A urgência libidinática de Tom Zé

Aos 12 anos, menino magrelo, tímido e assustado, Tom Zé, viveu uma epifania cuja força ainda ecoa. Por recomendação escolar, foi ter com uma professora, a fim de ensaiar uma canção para o teatro de fim de ano. O primeiro impacto deu-se ao entrar na sala.

Por Ana Ferraz *

Tom Zé - Lenise Pinheiro

Ao piano, a figura de uma moça bonita e bem-nascida, quase balzaquiana, olhos a relampejar um azul raro por aquelas terras áridas do Sertão baiano.
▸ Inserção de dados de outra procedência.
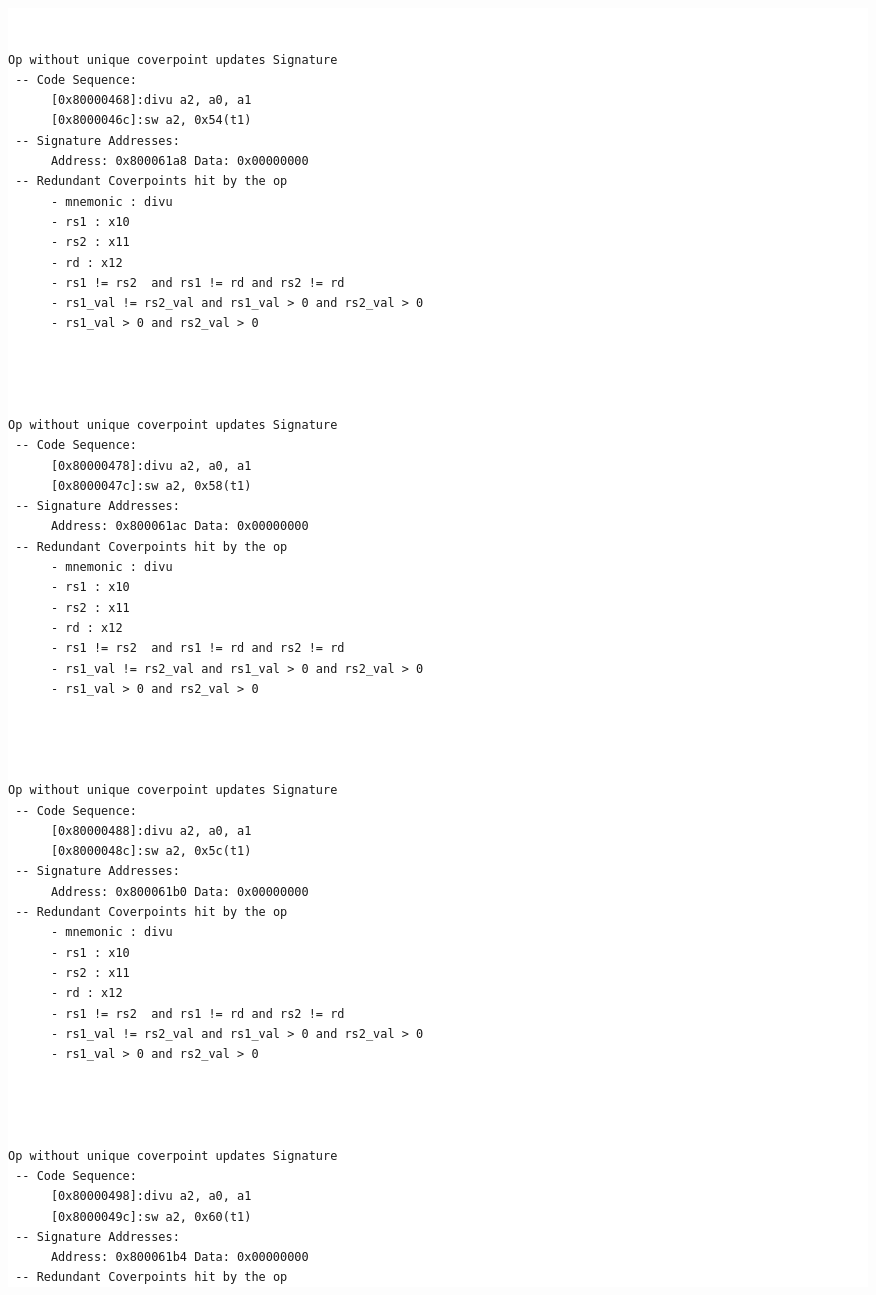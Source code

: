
 ```


Op without unique coverpoint updates Signature
 -- Code Sequence:
      [0x80000468]:divu a2, a0, a1
      [0x8000046c]:sw a2, 0x54(t1)
 -- Signature Addresses:
      Address: 0x800061a8 Data: 0x00000000
 -- Redundant Coverpoints hit by the op
      - mnemonic : divu
      - rs1 : x10
      - rs2 : x11
      - rd : x12
      - rs1 != rs2  and rs1 != rd and rs2 != rd
      - rs1_val != rs2_val and rs1_val > 0 and rs2_val > 0
      - rs1_val > 0 and rs2_val > 0




Op without unique coverpoint updates Signature
 -- Code Sequence:
      [0x80000478]:divu a2, a0, a1
      [0x8000047c]:sw a2, 0x58(t1)
 -- Signature Addresses:
      Address: 0x800061ac Data: 0x00000000
 -- Redundant Coverpoints hit by the op
      - mnemonic : divu
      - rs1 : x10
      - rs2 : x11
      - rd : x12
      - rs1 != rs2  and rs1 != rd and rs2 != rd
      - rs1_val != rs2_val and rs1_val > 0 and rs2_val > 0
      - rs1_val > 0 and rs2_val > 0




Op without unique coverpoint updates Signature
 -- Code Sequence:
      [0x80000488]:divu a2, a0, a1
      [0x8000048c]:sw a2, 0x5c(t1)
 -- Signature Addresses:
      Address: 0x800061b0 Data: 0x00000000
 -- Redundant Coverpoints hit by the op
      - mnemonic : divu
      - rs1 : x10
      - rs2 : x11
      - rd : x12
      - rs1 != rs2  and rs1 != rd and rs2 != rd
      - rs1_val != rs2_val and rs1_val > 0 and rs2_val > 0
      - rs1_val > 0 and rs2_val > 0




Op without unique coverpoint updates Signature
 -- Code Sequence:
      [0x80000498]:divu a2, a0, a1
      [0x8000049c]:sw a2, 0x60(t1)
 -- Signature Addresses:
      Address: 0x800061b4 Data: 0x00000000
 -- Redundant Coverpoints hit by the op
```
Uma lâmina de sol a infiltrar-se no ambiente incidiu sobre a pele fresca a exalar fragrâncias de sabonete ou, quem sabe, perfume. A luz revelava uma fina poeira dourada flutuante, como se liberada daquele corpo envolto em mistério.

O olhar de menino curioso percorreu cada milímetro daquela aparição. O pé a movimentar as pernas, estas a mexer as coxas e, por fim, o ondular suave das ancas, para cá e para lá. A sala rodopiou. O chão desapareceu.

“Ela cantava Duas Almas, cujos versos falavam em amar com desatino. Só eu e ela. E, de repente, tudo começou a girar porque, quando essas coisas entram na cabeça da gente, acontecem magias incríveis. E aquela exibição, aquele cheiro, as réstias de sol no telhado, aquela mulher se esvaindo em pó. Senti que algo diferente chegava e eu não sabia o que era.”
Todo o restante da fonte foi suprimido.